E essa vontade de imprimir particularidades começa a se revelar nas cores básicas que a moda das ruas impôs, como o preto, o branco, o bege e o cinza em revestimentos e até em ambientes completos, totalmente monocromáticos. A parceria do branco e do preto também está presente.
A madeira, quase sempre ecológica (de reflorestamento), aparece para deixar os ambientes cada vez mais acolhedores. Além dos móveis, serve de forro para tetos e parte da parede.

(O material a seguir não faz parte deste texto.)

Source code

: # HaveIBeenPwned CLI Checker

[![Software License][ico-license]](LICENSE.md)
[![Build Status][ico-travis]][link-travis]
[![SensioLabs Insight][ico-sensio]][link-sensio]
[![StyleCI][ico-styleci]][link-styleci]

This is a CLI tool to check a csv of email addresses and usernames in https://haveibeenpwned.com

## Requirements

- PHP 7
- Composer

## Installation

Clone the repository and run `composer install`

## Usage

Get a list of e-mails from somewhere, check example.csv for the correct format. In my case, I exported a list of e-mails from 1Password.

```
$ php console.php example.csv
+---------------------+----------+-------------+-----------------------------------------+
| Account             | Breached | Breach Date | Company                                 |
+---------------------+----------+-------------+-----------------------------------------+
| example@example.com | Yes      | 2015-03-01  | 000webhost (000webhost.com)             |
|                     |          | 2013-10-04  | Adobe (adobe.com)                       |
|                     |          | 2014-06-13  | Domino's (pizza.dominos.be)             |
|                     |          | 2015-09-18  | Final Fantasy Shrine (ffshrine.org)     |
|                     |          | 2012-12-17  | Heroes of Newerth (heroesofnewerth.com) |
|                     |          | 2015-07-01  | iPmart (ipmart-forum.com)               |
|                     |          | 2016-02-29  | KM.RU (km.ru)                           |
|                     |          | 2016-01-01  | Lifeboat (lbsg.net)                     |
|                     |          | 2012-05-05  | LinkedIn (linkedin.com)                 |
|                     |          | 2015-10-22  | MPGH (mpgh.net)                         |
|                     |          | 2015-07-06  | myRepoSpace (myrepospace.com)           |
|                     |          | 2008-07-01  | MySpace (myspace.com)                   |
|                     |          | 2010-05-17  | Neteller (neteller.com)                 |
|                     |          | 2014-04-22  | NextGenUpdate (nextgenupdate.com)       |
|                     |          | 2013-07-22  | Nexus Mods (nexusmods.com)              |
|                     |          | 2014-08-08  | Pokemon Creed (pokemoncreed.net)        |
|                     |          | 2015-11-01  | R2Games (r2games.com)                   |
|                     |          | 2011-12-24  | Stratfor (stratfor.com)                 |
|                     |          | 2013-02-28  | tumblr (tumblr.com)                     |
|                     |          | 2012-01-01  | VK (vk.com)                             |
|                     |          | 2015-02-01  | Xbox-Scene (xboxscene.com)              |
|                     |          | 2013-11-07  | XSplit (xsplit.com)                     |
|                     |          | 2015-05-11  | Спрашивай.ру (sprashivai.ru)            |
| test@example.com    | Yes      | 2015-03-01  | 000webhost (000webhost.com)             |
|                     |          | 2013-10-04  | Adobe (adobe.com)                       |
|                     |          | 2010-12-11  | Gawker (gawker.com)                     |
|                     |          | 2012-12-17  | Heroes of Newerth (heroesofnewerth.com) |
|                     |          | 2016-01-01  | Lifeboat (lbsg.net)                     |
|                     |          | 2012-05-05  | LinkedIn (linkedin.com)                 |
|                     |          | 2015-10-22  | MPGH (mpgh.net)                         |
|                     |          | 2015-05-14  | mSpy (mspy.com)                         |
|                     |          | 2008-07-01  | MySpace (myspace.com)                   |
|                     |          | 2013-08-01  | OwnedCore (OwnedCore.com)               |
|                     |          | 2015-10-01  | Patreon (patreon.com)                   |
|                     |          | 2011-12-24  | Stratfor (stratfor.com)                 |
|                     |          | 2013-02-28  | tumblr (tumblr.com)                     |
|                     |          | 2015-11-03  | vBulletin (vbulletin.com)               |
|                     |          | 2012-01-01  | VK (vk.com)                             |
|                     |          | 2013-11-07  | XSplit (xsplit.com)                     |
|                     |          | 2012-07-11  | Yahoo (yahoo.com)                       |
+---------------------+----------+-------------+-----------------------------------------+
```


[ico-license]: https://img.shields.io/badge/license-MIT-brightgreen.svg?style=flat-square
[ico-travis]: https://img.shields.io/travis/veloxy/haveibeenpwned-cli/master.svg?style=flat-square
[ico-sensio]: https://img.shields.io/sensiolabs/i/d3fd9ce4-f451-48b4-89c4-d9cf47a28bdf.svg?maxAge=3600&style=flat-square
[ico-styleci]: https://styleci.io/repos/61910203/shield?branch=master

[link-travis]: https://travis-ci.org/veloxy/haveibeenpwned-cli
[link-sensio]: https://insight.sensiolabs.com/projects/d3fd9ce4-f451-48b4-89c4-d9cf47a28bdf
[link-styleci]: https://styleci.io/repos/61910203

Como adorno, os cristais estão de volta. Não só em lustres, como também em apliques nos tecidos, espelhos e móveis. “A marca do ano é uma coisa mais rica, mais enfeitada”, afirma a arquiteta Glaucya Taraskevicius, de Santo André.
Outro bloco importante é o dos materiais inusitados para a montagem de cadeiras. Arames retorcidos, materiais recicláveis e até objetos utilitários da cozinha foram bastante explorados.
As luminárias não ficam sozinhas quando o assunto é deixar os ambientes claros. Móveis, espelhos, portas e nichos podem esconder lâmpadas e criar efeitos diferentes.
Entre os móveis, o destaque fica por conta das prateleiras, que não precisam necessariamente ficar simétricas, tendência do Salão de Móveis de Milão.
21ª Casa Cor São Paulo
Até 9 de julho, no Jockey Club (avenida Lineu de Paula Machado, 1.075, Cidade Jardim).
De terça a domingo (inclusive feriados), das 12h às 21h.
Ingressos: R$ 30 (terça a sexta-feira) e R$ 35 (sábados, domingos e feriados). Maiores de 60 e estudantes pagam meia-entrada. Crianças até 10 anos não pagam.